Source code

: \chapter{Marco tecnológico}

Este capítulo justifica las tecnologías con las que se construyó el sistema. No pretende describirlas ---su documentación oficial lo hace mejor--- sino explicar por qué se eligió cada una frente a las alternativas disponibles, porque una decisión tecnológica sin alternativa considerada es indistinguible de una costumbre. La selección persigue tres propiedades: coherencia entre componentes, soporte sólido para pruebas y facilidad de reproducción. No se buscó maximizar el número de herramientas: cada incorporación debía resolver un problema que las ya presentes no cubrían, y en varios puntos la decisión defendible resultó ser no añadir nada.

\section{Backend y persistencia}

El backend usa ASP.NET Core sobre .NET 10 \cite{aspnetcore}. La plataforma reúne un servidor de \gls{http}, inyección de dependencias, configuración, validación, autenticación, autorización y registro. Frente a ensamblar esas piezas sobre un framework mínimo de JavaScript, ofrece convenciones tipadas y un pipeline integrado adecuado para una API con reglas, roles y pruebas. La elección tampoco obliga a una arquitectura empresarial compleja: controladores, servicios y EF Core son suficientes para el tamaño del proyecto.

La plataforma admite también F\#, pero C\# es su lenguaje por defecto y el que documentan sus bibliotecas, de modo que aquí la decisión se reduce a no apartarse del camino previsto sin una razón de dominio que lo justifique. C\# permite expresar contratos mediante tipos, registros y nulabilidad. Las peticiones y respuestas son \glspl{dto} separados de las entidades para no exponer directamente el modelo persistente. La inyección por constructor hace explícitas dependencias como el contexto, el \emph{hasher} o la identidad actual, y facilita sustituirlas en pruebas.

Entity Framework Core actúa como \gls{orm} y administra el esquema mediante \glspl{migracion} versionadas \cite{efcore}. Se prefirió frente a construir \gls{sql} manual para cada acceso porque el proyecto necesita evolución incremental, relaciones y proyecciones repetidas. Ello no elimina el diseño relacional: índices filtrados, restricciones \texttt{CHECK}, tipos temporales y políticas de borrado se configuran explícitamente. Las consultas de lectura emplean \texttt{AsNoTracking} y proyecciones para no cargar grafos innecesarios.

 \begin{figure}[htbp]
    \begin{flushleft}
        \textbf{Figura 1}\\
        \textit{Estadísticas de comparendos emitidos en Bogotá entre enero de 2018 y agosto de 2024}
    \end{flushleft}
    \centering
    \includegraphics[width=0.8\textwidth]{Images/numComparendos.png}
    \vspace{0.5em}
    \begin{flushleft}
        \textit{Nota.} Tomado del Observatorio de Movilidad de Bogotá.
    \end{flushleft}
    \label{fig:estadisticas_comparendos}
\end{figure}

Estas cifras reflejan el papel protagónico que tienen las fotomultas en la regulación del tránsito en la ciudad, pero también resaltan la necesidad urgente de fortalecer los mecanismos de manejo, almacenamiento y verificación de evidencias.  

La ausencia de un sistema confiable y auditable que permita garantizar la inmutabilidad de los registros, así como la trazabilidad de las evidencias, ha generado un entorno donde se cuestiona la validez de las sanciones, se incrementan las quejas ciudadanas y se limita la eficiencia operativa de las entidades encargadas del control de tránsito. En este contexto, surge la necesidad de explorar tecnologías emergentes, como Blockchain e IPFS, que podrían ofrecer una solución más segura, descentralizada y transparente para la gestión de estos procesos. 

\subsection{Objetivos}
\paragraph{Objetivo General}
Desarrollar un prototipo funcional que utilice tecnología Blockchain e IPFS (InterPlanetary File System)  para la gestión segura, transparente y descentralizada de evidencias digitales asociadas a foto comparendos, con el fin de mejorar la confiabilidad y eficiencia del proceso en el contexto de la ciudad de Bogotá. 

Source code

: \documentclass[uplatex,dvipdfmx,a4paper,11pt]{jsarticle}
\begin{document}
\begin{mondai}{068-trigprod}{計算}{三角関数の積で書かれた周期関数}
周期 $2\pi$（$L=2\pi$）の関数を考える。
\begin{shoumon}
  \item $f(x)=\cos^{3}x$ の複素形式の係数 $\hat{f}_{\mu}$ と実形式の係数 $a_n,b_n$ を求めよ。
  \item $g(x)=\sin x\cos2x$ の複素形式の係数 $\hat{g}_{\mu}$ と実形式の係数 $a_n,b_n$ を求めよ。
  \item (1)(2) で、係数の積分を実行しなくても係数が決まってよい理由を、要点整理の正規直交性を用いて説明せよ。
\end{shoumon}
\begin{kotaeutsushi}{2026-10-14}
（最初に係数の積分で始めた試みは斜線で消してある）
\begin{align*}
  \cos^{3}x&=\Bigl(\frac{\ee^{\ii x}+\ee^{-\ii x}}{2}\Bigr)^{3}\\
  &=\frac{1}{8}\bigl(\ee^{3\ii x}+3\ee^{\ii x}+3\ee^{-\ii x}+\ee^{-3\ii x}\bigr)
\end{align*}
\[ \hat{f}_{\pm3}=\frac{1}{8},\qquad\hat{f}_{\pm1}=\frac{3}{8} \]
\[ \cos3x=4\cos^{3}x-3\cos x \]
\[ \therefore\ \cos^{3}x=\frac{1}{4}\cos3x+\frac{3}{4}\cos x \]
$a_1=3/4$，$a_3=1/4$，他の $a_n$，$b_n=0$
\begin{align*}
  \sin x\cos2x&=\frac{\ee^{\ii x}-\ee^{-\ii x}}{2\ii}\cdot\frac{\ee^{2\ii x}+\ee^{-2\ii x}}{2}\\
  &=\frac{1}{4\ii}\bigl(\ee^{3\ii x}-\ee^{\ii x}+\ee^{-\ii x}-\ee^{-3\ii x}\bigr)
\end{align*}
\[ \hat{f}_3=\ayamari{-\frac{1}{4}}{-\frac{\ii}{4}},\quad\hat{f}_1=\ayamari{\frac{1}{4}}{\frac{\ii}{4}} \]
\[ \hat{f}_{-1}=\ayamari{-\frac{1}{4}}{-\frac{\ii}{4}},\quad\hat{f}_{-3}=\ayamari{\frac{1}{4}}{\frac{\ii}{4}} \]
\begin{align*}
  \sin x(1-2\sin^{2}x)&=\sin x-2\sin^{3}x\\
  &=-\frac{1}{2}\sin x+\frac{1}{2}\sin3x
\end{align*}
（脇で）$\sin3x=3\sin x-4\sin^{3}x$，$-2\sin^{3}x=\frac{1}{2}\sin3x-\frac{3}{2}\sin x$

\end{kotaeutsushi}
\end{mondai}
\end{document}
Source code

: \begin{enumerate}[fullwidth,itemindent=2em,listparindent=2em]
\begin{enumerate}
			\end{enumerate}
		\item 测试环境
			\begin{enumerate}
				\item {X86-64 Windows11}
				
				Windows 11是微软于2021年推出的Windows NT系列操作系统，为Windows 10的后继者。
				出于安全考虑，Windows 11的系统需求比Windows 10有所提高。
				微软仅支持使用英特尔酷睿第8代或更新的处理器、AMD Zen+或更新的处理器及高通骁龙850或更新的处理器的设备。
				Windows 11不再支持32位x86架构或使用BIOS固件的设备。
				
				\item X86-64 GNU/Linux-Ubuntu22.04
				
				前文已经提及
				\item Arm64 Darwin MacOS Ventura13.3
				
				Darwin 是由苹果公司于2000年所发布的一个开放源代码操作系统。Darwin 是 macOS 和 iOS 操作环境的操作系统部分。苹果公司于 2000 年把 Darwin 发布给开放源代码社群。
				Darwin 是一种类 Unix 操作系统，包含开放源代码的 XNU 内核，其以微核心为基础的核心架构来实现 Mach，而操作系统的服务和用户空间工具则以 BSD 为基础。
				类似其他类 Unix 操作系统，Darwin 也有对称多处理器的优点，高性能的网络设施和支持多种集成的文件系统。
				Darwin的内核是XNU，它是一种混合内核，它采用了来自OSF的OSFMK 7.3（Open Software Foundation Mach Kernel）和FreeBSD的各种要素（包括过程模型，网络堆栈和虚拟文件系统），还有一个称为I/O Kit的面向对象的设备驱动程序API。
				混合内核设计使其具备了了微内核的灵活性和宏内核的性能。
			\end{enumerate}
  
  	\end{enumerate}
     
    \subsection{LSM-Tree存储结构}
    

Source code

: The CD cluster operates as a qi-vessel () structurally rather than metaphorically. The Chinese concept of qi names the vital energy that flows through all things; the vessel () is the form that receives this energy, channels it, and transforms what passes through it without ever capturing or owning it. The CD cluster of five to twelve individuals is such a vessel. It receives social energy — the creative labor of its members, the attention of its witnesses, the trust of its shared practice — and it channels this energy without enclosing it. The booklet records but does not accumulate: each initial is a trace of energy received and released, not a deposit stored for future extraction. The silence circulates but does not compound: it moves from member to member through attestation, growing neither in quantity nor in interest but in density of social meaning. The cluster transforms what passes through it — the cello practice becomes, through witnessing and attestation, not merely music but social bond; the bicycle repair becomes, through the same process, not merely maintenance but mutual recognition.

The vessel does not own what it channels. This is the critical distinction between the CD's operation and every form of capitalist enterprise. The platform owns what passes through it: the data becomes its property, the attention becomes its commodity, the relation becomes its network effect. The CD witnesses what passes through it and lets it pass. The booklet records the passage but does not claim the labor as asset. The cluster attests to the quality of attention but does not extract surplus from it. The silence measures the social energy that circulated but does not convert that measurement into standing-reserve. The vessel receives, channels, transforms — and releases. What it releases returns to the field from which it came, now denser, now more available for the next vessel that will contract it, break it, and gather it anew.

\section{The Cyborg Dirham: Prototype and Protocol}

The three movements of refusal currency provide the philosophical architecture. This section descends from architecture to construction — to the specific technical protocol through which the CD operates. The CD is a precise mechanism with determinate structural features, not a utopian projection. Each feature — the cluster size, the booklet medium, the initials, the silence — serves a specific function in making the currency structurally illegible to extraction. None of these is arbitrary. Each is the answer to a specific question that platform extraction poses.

▶ _WHAT YOU ARE ASKED TO DO_
Go through the data and return each line where the word "subsection" appears.

▶ _OUTPUT OF THE EXERCISE_
\subsection{Objetivos}
    \subsection{LSM-Tree存储结构}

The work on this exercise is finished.